Problem details ▸
Starting with the line that contains "with the enemy?", copy every line through the end of the data below, exactly and with nothing added.

Material provided ▸

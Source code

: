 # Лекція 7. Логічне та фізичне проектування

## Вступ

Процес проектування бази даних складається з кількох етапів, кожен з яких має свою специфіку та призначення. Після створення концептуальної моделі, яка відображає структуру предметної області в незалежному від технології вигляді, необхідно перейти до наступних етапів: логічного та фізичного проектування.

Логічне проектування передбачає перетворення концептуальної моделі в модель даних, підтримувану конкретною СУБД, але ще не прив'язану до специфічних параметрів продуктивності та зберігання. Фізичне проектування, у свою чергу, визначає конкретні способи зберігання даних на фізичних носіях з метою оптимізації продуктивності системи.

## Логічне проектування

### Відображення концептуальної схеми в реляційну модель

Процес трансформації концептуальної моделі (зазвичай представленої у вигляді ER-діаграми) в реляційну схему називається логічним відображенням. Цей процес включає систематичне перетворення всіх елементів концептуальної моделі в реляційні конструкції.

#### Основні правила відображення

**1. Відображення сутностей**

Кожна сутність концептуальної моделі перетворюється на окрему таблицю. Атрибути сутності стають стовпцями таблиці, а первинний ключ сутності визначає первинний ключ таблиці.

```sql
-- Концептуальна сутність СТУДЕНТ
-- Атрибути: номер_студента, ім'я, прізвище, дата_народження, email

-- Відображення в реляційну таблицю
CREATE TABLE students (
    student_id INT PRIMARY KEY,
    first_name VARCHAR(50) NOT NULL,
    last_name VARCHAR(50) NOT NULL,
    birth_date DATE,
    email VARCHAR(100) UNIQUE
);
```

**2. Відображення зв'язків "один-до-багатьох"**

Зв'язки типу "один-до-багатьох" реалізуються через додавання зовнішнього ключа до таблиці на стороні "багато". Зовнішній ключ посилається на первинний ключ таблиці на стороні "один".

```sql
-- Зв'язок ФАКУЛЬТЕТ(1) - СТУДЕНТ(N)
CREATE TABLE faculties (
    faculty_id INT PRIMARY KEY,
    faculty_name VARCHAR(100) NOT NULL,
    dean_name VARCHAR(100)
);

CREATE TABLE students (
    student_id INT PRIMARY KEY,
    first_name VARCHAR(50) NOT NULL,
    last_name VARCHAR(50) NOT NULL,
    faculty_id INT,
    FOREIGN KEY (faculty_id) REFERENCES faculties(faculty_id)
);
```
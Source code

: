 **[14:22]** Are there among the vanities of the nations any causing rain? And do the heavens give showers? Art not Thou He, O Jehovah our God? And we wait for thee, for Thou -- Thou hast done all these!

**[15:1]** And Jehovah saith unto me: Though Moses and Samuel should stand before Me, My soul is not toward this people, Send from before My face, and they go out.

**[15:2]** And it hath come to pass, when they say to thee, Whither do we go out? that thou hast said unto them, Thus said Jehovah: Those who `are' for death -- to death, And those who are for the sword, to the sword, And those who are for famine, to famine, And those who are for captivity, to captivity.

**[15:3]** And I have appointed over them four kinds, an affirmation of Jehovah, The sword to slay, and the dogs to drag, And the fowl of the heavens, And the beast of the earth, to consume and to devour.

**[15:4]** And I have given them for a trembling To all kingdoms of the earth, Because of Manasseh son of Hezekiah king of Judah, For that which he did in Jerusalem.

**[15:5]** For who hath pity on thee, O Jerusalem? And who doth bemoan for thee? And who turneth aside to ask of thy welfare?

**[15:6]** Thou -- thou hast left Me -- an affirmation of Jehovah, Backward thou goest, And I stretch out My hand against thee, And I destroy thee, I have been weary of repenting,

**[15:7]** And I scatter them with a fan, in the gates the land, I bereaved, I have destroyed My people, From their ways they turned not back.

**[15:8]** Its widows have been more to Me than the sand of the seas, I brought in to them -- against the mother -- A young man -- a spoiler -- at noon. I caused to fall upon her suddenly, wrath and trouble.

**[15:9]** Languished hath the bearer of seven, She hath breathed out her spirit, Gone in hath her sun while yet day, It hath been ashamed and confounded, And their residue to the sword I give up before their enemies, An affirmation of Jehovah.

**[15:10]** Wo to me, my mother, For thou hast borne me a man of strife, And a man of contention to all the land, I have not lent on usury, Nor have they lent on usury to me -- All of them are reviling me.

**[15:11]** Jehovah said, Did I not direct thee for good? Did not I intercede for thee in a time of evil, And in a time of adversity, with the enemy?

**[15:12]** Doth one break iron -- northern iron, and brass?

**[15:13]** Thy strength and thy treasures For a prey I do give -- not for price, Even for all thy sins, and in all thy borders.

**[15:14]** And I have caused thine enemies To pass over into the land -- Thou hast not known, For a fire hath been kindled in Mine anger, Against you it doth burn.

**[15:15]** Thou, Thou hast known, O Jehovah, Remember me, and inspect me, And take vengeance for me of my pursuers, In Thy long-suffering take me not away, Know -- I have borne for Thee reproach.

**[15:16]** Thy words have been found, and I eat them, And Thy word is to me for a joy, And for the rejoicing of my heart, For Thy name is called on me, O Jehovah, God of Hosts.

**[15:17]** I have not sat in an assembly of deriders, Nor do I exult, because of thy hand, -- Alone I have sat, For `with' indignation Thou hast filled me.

Problem solution ▸
**[15:11]** Jehovah said, Did I not direct thee for good? Did not I intercede for thee in a time of evil, And in a time of adversity, with the enemy?

**[15:12]** Doth one break iron -- northern iron, and brass?

**[15:13]** Thy strength and thy treasures For a prey I do give -- not for price, Even for all thy sins, and in all thy borders.

**[15:14]** And I have caused thine enemies To pass over into the land -- Thou hast not known, For a fire hath been kindled in Mine anger, Against you it doth burn.

**[15:15]** Thou, Thou hast known, O Jehovah, Remember me, and inspect me, And take vengeance for me of my pursuers, In Thy long-suffering take me not away, Know -- I have borne for Thee reproach.

**[15:16]** Thy words have been found, and I eat them, And Thy word is to me for a joy, And for the rejoicing of my heart, For Thy name is called on me, O Jehovah, God of Hosts.

**[15:17]** I have not sat in an assembly of deriders, Nor do I exult, because of thy hand, -- Alone I have sat, For `with' indignation Thou hast filled me.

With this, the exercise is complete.